(Records excerpted from a collection)
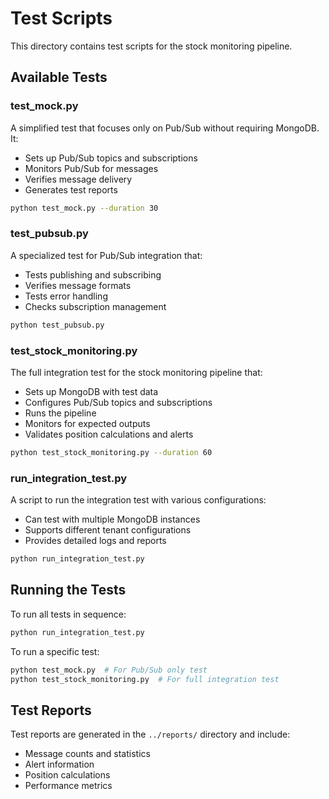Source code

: # Test Scripts

This directory contains test scripts for the stock monitoring pipeline.

## Available Tests

### test_mock.py

A simplified test that focuses only on Pub/Sub without requiring MongoDB. It:
- Sets up Pub/Sub topics and subscriptions
- Monitors Pub/Sub for messages
- Verifies message delivery
- Generates test reports

```bash
python test_mock.py --duration 30
```

### test_pubsub.py

A specialized test for Pub/Sub integration that:
- Tests publishing and subscribing
- Verifies message formats
- Tests error handling
- Checks subscription management

```bash
python test_pubsub.py
```

### test_stock_monitoring.py

The full integration test for the stock monitoring pipeline that:
- Sets up MongoDB with test data
- Configures Pub/Sub topics and subscriptions
- Runs the pipeline
- Monitors for expected outputs
- Validates position calculations and alerts

```bash
python test_stock_monitoring.py --duration 60
```

### run_integration_test.py

A script to run the integration test with various configurations:
- Can test with multiple MongoDB instances
- Supports different tenant configurations
- Provides detailed logs and reports

```bash
python run_integration_test.py
```

## Running the Tests

To run all tests in sequence:

```bash
python run_integration_test.py
```

To run a specific test:

```bash
python test_mock.py  # For Pub/Sub only test
python test_stock_monitoring.py  # For full integration test
```

## Test Reports

Test reports are generated in the `../reports/` directory and include:
- Message counts and statistics
- Alert information
- Position calculations
- Performance metrics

• _ACTIVITY_
All lines from the beginning of the entries above to the line containing "### test_pubsub.py", inclusive, should be printed exactly, apart from the pictures.

• _EXERCISE RESPONSE_
Source code

: # Test Scripts

This directory contains test scripts for the stock monitoring pipeline.

## Available Tests

### test_mock.py

A simplified test that focuses only on Pub/Sub without requiring MongoDB. It:
- Sets up Pub/Sub topics and subscriptions
- Monitors Pub/Sub for messages
- Verifies message delivery
- Generates test reports

```bash
python test_mock.py --duration 30
```

### test_pubsub.py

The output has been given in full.